Top of Data extracts

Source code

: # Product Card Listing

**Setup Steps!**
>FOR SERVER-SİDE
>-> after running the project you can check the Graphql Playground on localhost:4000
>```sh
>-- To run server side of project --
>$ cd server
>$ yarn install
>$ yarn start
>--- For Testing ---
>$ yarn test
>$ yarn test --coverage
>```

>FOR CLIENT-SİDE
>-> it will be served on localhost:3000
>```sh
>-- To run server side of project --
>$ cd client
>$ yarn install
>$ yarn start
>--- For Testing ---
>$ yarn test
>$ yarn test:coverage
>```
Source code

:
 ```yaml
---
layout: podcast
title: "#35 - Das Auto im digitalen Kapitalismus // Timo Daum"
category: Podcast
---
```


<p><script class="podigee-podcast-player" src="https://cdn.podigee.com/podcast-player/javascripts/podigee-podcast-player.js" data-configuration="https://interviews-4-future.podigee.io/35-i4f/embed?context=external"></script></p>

Bottom of Data extracts

■ What you will do ■
From start to finish, retype the records above with complete accuracy.

■ Exercise output ■
Source code

: # Product Card Listing

**Setup Steps!**
>FOR SERVER-SİDE
>-> after running the project you can check the Graphql Playground on localhost:4000
>```sh
>-- To run server side of project --
>$ cd server
>$ yarn install
>$ yarn start
>--- For Testing ---
>$ yarn test
>$ yarn test --coverage
>```

>FOR CLIENT-SİDE
>-> it will be served on localhost:3000
>```sh
>-- To run server side of project --
>$ cd client
>$ yarn install
>$ yarn start
>--- For Testing ---
>$ yarn test
>$ yarn test:coverage
>```
Source code

:
 ```yaml
---
layout: podcast
title: "#35 - Das Auto im digitalen Kapitalismus // Timo Daum"
category: Podcast
---
```


<p><script class="podigee-podcast-player" src="https://cdn.podigee.com/podcast-player/javascripts/podigee-podcast-player.js" data-configuration="https://interviews-4-future.podigee.io/35-i4f/embed?context=external"></script></p>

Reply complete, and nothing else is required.